● EXERCISE AIM
Below is a set of entries. Print the line that contains "2. **Small Language" and every later line word for word, through the final one.

● DATA PROVIDED
★ ★ ★ ★ ★ ★ ★

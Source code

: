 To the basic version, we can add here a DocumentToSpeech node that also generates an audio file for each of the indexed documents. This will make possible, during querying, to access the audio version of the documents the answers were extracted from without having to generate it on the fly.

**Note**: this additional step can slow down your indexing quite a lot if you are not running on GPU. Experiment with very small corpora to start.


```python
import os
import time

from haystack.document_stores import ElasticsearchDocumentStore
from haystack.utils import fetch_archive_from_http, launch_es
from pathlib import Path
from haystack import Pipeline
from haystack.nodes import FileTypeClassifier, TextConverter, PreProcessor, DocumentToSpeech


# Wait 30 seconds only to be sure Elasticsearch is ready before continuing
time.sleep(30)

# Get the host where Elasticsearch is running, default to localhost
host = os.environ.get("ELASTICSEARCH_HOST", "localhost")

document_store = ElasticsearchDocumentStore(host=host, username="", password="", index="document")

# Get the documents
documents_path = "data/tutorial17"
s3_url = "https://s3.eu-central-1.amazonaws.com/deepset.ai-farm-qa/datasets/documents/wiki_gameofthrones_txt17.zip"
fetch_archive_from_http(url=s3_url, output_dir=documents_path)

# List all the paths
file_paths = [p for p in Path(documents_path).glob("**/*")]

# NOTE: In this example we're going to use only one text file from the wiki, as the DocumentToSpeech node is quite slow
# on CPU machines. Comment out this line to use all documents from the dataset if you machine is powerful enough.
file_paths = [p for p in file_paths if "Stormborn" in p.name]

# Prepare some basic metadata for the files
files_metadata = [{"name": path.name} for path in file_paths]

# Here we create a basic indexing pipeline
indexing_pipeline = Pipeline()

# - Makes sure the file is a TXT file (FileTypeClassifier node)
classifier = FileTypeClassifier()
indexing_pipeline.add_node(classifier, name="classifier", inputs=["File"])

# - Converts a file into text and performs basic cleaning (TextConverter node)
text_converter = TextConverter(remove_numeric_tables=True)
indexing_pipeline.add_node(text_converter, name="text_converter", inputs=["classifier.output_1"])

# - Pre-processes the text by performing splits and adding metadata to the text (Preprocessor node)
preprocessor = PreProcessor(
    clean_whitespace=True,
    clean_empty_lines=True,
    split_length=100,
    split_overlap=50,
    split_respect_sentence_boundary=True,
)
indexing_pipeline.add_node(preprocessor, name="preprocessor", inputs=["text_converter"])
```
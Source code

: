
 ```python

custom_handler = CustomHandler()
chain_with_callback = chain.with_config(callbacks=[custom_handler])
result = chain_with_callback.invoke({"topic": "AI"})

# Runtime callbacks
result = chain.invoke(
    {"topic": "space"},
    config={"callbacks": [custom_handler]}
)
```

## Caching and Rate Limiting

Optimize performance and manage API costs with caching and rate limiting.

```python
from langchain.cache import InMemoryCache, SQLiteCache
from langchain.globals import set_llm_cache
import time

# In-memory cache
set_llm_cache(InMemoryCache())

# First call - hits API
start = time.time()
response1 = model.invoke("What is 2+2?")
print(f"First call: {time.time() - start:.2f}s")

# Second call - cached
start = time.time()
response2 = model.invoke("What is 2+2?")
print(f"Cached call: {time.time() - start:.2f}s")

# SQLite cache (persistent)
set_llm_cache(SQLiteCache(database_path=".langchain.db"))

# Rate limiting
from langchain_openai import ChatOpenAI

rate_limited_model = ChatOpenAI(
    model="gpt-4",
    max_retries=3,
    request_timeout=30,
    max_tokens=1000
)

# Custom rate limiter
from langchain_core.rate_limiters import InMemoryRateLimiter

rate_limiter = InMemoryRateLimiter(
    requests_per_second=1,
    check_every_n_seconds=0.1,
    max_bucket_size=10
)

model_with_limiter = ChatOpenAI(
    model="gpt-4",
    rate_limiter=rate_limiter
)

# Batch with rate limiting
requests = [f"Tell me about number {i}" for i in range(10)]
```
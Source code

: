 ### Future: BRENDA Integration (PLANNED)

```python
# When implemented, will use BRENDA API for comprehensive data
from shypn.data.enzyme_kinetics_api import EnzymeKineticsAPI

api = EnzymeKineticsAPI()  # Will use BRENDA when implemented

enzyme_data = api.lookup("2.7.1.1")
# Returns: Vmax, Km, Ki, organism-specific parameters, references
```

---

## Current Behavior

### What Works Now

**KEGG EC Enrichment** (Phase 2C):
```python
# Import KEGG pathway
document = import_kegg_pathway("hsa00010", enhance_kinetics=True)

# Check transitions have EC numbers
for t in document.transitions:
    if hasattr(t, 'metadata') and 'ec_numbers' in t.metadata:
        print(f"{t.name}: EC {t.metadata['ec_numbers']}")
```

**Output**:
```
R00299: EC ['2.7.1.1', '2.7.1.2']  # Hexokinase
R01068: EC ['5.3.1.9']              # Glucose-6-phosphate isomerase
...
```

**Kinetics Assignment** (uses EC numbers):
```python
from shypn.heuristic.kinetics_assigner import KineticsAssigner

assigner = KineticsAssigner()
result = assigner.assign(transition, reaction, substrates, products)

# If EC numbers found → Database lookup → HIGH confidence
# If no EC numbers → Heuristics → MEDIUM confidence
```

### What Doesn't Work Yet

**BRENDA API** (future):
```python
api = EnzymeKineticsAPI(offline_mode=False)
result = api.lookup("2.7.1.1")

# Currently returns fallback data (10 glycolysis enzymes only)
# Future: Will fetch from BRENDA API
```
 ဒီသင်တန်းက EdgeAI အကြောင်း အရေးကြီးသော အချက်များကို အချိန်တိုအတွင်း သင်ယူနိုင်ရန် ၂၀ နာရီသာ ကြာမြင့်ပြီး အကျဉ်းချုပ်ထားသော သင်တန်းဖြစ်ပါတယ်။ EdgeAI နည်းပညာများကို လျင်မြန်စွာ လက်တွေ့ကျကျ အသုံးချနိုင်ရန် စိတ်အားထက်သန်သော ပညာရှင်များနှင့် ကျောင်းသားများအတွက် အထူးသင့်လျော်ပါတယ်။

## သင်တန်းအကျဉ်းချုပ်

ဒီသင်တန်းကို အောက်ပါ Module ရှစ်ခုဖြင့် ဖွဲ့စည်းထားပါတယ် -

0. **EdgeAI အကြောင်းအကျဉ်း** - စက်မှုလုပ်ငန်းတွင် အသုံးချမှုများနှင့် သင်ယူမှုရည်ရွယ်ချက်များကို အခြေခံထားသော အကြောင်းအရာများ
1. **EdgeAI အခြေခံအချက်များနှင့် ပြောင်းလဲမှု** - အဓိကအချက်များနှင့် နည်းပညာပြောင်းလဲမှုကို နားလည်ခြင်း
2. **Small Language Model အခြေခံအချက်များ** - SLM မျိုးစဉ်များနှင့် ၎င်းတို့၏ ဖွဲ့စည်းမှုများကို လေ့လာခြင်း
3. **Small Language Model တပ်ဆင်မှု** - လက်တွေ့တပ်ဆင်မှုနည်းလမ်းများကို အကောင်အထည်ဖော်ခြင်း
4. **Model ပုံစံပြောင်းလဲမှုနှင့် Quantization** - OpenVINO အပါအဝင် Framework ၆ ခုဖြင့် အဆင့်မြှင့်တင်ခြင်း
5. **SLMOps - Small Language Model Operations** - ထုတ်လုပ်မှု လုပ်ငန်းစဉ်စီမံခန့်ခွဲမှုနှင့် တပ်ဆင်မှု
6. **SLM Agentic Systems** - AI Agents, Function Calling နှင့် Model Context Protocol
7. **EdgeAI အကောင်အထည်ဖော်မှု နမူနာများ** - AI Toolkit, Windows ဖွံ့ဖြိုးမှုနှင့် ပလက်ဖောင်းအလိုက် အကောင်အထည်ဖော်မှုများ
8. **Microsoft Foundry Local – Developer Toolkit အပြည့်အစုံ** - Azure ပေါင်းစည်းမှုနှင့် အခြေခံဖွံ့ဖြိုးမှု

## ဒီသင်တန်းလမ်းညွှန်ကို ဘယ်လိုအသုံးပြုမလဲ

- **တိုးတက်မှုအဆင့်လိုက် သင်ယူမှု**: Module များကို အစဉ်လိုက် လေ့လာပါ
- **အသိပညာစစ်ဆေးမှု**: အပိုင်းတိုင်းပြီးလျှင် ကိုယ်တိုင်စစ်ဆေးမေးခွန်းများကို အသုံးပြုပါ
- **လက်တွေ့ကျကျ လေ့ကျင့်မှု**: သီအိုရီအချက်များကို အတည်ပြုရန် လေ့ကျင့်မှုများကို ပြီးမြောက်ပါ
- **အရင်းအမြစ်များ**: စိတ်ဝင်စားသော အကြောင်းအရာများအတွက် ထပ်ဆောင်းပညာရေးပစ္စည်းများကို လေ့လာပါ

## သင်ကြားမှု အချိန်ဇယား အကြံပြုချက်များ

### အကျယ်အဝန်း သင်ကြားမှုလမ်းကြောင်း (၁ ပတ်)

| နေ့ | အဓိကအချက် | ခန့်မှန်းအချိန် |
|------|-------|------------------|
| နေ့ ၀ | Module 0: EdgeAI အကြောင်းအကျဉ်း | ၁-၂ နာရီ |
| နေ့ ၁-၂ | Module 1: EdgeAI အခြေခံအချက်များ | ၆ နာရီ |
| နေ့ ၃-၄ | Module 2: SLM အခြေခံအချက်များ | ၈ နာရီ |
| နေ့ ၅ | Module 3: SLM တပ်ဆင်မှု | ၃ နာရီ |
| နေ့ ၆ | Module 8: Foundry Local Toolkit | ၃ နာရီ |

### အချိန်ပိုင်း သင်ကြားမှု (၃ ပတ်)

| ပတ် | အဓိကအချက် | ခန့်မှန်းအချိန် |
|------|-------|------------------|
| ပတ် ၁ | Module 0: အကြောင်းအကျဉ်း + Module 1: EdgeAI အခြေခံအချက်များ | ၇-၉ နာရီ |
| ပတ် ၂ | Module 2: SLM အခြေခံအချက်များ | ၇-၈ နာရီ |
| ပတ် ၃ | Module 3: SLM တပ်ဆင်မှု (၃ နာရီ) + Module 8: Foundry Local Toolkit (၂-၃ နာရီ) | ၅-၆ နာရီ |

★ ★ ★ ★ ★ ★ ★

● WRITTEN SOLUTION
2. **Small Language Model အခြေခံအချက်များ** - SLM မျိုးစဉ်များနှင့် ၎င်းတို့၏ ဖွဲ့စည်းမှုများကို လေ့လာခြင်း
3. **Small Language Model တပ်ဆင်မှု** - လက်တွေ့တပ်ဆင်မှုနည်းလမ်းများကို အကောင်အထည်ဖော်ခြင်း
4. **Model ပုံစံပြောင်းလဲမှုနှင့် Quantization** - OpenVINO အပါအဝင် Framework ၆ ခုဖြင့် အဆင့်မြှင့်တင်ခြင်း
5. **SLMOps - Small Language Model Operations** - ထုတ်လုပ်မှု လုပ်ငန်းစဉ်စီမံခန့်ခွဲမှုနှင့် တပ်ဆင်မှု
6. **SLM Agentic Systems** - AI Agents, Function Calling နှင့် Model Context Protocol
7. **EdgeAI အကောင်အထည်ဖော်မှု နမူနာများ** - AI Toolkit, Windows ဖွံ့ဖြိုးမှုနှင့် ပလက်ဖောင်းအလိုက် အကောင်အထည်ဖော်မှုများ
8. **Microsoft Foundry Local – Developer Toolkit အပြည့်အစုံ** - Azure ပေါင်းစည်းမှုနှင့် အခြေခံဖွံ့ဖြိုးမှု

## ဒီသင်တန်းလမ်းညွှန်ကို ဘယ်လိုအသုံးပြုမလဲ

- **တိုးတက်မှုအဆင့်လိုက် သင်ယူမှု**: Module များကို အစဉ်လိုက် လေ့လာပါ
- **အသိပညာစစ်ဆေးမှု**: အပိုင်းတိုင်းပြီးလျှင် ကိုယ်တိုင်စစ်ဆေးမေးခွန်းများကို အသုံးပြုပါ
- **လက်တွေ့ကျကျ လေ့ကျင့်မှု**: သီအိုရီအချက်များကို အတည်ပြုရန် လေ့ကျင့်မှုများကို ပြီးမြောက်ပါ
- **အရင်းအမြစ်များ**: စိတ်ဝင်စားသော အကြောင်းအရာများအတွက် ထပ်ဆောင်းပညာရေးပစ္စည်းများကို လေ့လာပါ

## သင်ကြားမှု အချိန်ဇယား အကြံပြုချက်များ

### အကျယ်အဝန်း သင်ကြားမှုလမ်းကြောင်း (၁ ပတ်)

| နေ့ | အဓိကအချက် | ခန့်မှန်းအချိန် |
|------|-------|------------------|
| နေ့ ၀ | Module 0: EdgeAI အကြောင်းအကျဉ်း | ၁-၂ နာရီ |
| နေ့ ၁-၂ | Module 1: EdgeAI အခြေခံအချက်များ | ၆ နာရီ |
| နေ့ ၃-၄ | Module 2: SLM အခြေခံအချက်များ | ၈ နာရီ |
| နေ့ ၅ | Module 3: SLM တပ်ဆင်မှု | ၃ နာရီ |
| နေ့ ၆ | Module 8: Foundry Local Toolkit | ၃ နာရီ |

### အချိန်ပိုင်း သင်ကြားမှု (၃ ပတ်)

| ပတ် | အဓိကအချက် | ခန့်မှန်းအချိန် |
|------|-------|------------------|
| ပတ် ၁ | Module 0: အကြောင်းအကျဉ်း + Module 1: EdgeAI အခြေခံအချက်များ | ၇-၉ နာရီ |
| ပတ် ၂ | Module 2: SLM အခြေခံအချက်များ | ၇-၈ နာရီ |
| ပတ် ၃ | Module 3: SLM တပ်ဆင်မှု (၃ နာရီ) + Module 8: Foundry Local Toolkit (၂-၃ နာရီ) | ၅-၆ နာရီ |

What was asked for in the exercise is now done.